The Death Kiss
The Death Kiss is the film being shot, the star is shot
in his last scene with a real bullet.
Over and above the attendant mystery with its cast of amusing
characters is the developed joke defrayed by the treatment.
The director is betrayed by his doodles, the death scene has the
Judas kiss put upon the star by a lady in cahoots.
Still more wonderful, Marin unobtrusively conveys all the
elements of filmmaking it would seem before the final crane-in sets the stage
for the unmasking.
The star is a ladies’ man, the lady is his ex-wife, the studio
president is counting every dollar, the studio chief is a cuckold, two police
detectives go to work, the head of studio security lends a hand, a writer in
love with the lady has an interest, an electrician formerly the studio’s head
gaffer was fired by the star, a foreign lady was fought over at the Cliffside
Inn by the star and her unknown husband.
A Study in Scarlet
This is the second film directed by Edwin L. Marin, he seems to
have acquired all aspects of his craft during his apprenticeship. Lighting,
sound, camera-work and acting are brought to fine points. The camera is usually
placed at the level of a seated spectator, on a modulatory chiaroscuro
governing interiors and exteriors. There is no music.
The presence of Robert Florey as screenwriter finds a visible
expression in a technique used in his Outpost in Morocco, which is
entirely composed of quotes and studies of French painters. Marin has a meeting
of “The Scarlet Ring” pan and coalesce into Van Gogh’s The Potato Eaters.
Another sequence begins with a shot based on Manet’s The Balcony, pans
on the actors and cranes with them down a two-part staircase to a door, which
is just being opened when there is an insert of a staring corpse. The previous
shot is resumed on the corpse falling into the room, followed by a reaction
shot. The first establishing shot carries the weight of the sequence, and the
tracking places the gag in perspective. In a subjective dolly shot, the camera
enters an office, accepts a cigarette, and silently responds to questions with
evident facial expressions. Use is made of deep focus into and out of which
characters move, with a foreground object keying the scene. The rescue of Susan
Kane is seen from a reverse angle, as it were.
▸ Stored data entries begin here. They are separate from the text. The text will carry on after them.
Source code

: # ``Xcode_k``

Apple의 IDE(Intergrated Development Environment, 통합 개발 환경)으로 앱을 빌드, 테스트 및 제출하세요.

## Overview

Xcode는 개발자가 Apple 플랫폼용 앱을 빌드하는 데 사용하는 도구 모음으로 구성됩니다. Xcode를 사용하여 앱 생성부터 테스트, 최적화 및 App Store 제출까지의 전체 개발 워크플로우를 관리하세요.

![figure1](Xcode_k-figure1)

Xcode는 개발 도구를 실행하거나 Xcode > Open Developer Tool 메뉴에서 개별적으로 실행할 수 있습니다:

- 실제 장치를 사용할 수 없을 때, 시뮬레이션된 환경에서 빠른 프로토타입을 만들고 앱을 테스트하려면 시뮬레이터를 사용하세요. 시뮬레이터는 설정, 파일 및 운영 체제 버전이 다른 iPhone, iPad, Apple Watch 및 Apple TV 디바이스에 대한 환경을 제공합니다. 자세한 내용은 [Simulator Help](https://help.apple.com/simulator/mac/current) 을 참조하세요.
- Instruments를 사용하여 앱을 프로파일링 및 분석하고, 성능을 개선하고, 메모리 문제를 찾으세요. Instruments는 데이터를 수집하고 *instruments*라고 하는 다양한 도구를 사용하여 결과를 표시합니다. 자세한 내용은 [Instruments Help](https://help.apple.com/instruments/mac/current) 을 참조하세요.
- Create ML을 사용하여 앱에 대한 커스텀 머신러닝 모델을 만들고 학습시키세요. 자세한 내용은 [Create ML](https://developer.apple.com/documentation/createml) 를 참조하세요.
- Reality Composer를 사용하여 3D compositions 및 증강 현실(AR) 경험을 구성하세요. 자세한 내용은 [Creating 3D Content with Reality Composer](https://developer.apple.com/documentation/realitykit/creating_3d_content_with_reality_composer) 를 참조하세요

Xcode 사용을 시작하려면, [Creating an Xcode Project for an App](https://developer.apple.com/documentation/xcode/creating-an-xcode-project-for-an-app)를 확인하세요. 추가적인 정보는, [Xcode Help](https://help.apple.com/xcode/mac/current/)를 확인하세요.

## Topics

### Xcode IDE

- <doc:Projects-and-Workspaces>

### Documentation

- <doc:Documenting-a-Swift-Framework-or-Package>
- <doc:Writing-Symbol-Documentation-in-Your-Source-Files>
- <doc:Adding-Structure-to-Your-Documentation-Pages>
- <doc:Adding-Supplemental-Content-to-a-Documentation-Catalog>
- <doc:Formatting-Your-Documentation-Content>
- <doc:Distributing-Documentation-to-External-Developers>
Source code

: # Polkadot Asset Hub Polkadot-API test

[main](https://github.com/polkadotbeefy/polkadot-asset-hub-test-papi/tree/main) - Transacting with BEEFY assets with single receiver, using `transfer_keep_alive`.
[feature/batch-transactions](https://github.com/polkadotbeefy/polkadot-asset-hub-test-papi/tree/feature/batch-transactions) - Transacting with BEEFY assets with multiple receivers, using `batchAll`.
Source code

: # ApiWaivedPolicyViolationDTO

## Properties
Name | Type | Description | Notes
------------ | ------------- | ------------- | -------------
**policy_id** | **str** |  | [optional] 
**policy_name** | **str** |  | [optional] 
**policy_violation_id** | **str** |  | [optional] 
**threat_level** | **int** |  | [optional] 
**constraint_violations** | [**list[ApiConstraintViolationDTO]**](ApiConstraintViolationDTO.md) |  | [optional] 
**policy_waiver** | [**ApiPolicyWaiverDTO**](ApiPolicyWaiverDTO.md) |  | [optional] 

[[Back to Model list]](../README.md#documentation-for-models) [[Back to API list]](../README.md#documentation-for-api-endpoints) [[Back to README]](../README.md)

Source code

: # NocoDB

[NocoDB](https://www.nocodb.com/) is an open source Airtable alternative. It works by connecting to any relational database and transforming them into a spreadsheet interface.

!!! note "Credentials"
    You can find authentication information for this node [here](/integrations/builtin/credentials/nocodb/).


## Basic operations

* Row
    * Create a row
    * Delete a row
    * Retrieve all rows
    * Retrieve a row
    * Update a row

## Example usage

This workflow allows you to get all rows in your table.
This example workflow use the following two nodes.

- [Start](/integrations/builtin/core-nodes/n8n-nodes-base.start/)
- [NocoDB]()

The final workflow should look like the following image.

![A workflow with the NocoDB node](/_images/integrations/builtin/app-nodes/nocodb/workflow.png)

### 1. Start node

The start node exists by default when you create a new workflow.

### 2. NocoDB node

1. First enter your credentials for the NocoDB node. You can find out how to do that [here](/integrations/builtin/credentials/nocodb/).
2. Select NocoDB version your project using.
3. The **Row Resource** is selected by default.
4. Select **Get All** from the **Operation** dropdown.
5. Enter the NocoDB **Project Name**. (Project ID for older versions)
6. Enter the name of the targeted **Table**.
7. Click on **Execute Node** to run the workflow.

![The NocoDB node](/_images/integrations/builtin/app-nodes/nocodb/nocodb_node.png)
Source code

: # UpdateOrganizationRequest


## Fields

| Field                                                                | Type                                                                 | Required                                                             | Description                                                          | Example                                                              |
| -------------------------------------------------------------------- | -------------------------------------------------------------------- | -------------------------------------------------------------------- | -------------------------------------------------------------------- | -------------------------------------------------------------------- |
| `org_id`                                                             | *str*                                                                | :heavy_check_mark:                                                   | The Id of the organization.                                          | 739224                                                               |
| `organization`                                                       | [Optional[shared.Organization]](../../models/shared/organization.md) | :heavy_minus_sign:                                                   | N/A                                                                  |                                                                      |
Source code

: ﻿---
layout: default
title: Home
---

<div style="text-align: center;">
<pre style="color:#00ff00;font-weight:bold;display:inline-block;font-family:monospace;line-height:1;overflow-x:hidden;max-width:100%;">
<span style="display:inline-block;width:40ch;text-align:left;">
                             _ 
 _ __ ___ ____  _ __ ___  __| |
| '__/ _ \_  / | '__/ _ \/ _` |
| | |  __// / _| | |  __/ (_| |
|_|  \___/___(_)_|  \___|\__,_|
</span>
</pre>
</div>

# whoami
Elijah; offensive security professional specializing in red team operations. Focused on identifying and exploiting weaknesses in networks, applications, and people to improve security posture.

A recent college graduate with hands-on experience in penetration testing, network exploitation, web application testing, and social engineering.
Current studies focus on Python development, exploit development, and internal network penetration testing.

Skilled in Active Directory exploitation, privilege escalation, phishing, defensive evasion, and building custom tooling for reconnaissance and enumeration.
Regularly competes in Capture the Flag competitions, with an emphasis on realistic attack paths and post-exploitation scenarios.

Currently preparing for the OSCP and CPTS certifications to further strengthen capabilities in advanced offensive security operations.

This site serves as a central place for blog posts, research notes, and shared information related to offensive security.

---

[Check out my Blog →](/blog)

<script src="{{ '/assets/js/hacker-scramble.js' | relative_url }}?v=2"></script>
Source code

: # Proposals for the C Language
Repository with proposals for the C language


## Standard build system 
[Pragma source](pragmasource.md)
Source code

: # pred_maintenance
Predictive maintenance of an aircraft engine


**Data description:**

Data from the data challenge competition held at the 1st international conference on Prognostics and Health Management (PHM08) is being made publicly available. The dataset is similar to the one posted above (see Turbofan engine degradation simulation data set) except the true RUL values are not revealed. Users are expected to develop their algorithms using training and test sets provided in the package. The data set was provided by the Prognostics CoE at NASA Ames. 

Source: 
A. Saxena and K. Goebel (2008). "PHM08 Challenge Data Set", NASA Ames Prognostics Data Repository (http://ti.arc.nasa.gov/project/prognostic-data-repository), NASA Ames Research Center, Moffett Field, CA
The story is Conan Doyle with an admixture of Agatha Christie, a
criminal conspiracy that takes the form of a tontine with an element of
mystery. With Alan Mowbray as Lestrade, Anna May Wong in red silk pyjamas, and
Reginald Owen, who played Scrooge in Marin’s great film of A Christmas Carol
for MGM, as a clear-minded, astringent and witty Holmes.
Abilene Town
An essential, ingenious problem. Texas St. is one side honest
merchants and churchgoers, one side saloons and whorehouses. Cattlemen up from Texas
drive the economy, homesteaders are moving in.
The county sheriff (Edgar Buchanan) has an in with the saloons
and drovers. The town marshal (Randolph Scott) has a girl on both sides of the
street (Ann Dvorak, Rhonda Fleming).
It works out pretty much the way Variety figures in a mildly
perspicacious review. Crowther, dozing, smiles upon the work of genius.